The Ҫatalhöyük “double-axe” has been proposed as a precursor to its more well-known metallurgical form across Minoan Crete and the Classical Mediterranean (Schachermeyer, 1964). The double-axe, or labrys, was a prevalent cult emblem which had multiple ideas attached to it. It was known as astropeleki, ‘star-axe’ from which the Greek word for lightning (ἀστροπελέκι) derived. The Zeus Labraunda figure of southwest Turkey shows the god thunderbolting the heavens with his labrys and an Indo-European antecedent of this figure is the Hurrian weather-god Teshub who stands on a sky-bull and wields a labrys. A possible cultural intermediary is the Mesopotamian hoe, a practical tool divinised through its creation by Enlil.
The wheeled cross has been previously associated, by Marija Gimbutas (1974), with the four cardinal directions of space and the four seasons of a year. The labrys design, on the other hand, was seen by Hertha von Dechend (1977) as symbolising precession and of time zodiacally conceived which, based on that image alone, is a far-fetched interpretation! Although its meaning is unknown, the symbol is also observed at earlier Neolithic sites in Anatolia.
The image below shows a stone pendant or amulet, possibly once accompanied by a larger beadwork, found at the PPNB site of Gürcü Tepe. Despite its match to the panel example at Ҫatalhöyük nothing more can be said about the item which is currently an isolated example. The double-headed staff next to it is one from a collection excavated at Göbekli Tepe which have the appearance of wands, or sceptres of office.
A labrys-shaped item recovered from Gürcü Tepe, b) one of several ‘sceptre-wands’ recovered from Göbekli Tepe, c) miniature-pillars (image, AC)
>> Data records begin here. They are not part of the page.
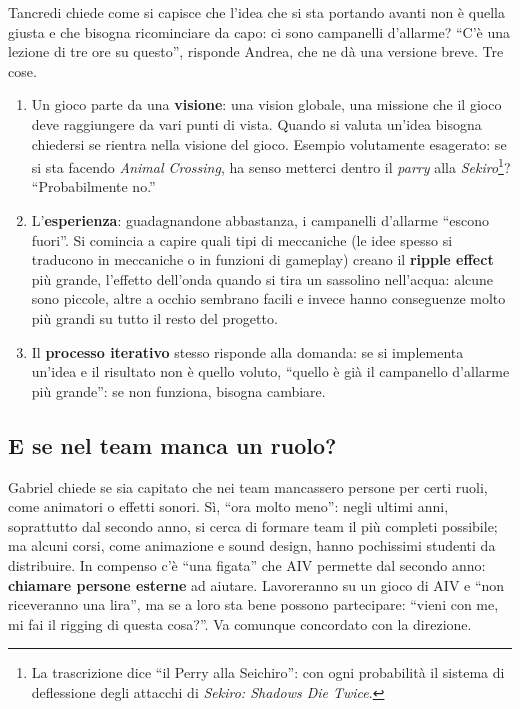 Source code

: Tancredi chiede come si capisce che l'idea che si sta portando avanti non è
quella giusta e che bisogna ricominciare da capo: ci sono campanelli
d'allarme? ``C'è una lezione di tre ore su questo'', risponde Andrea, che ne
dà una versione breve. Tre cose.
\begin{enumerate}
  \item Un gioco parte da una \textbf{visione}: una vision globale, una
        missione che il gioco deve raggiungere da vari punti di vista.
        Quando si valuta un'idea bisogna chiedersi se rientra nella visione
        del gioco. Esempio volutamente esagerato: se si sta facendo
        \emph{Animal Crossing}, ha senso metterci dentro il \emph{parry} alla
        \emph{Sekiro}\footnote{La trascrizione dice ``il Perry alla
        Seichiro'': con ogni probabilità il sistema di deflessione degli
        attacchi di \emph{Sekiro: Shadows Die Twice}.}? ``Probabilmente no.''
  \item L'\textbf{esperienza}: guadagnandone abbastanza, i campanelli
        d'allarme ``escono fuori''. Si comincia a capire quali tipi di
        meccaniche (le idee spesso si traducono in meccaniche o in funzioni
        di gameplay) creano il \textbf{ripple effect} più grande, l'effetto
        dell'onda quando si tira un sassolino nell'acqua: alcune sono
        piccole, altre a occhio sembrano facili e invece hanno conseguenze
        molto più grandi su tutto il resto del progetto.
  \item Il \textbf{processo iterativo} stesso risponde alla domanda: se si
        implementa un'idea e il risultato non è quello voluto, ``quello è
        già il campanello d'allarme più grande'': se non funziona, bisogna
        cambiare.
\end{enumerate}

\subsection{E se nel team manca un ruolo?}

Gabriel chiede se sia capitato che nei team mancassero persone per certi
ruoli, come animatori o effetti sonori. Sì, ``ora molto meno'': negli ultimi
anni, soprattutto dal secondo anno, si cerca di formare team il più
completi possibile; ma alcuni corsi, come animazione e sound design, hanno
pochissimi studenti da distribuire. In compenso c'è ``una figata'' che AIV
permette dal secondo anno: \textbf{chiamare persone esterne} ad aiutare.
Lavoreranno su un gioco di AIV e ``non riceveranno una lira'', ma se a loro
sta bene possono partecipare: ``vieni con me, mi fai il rigging di questa
cosa?''. Va comunque concordato con la direzione.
Concerning the miniature (and monumental) T-shapes, Klaus Schmidt (2012) thought they might represent double-faced beings looking in opposite directions like the Roman time-god Janus. Possibly, the labrys-shaped amulet, sceptre-staffs and miniature T-shapes might be identified as the cultic paraphernalia of a group who exercised religious power in organising the ritual year.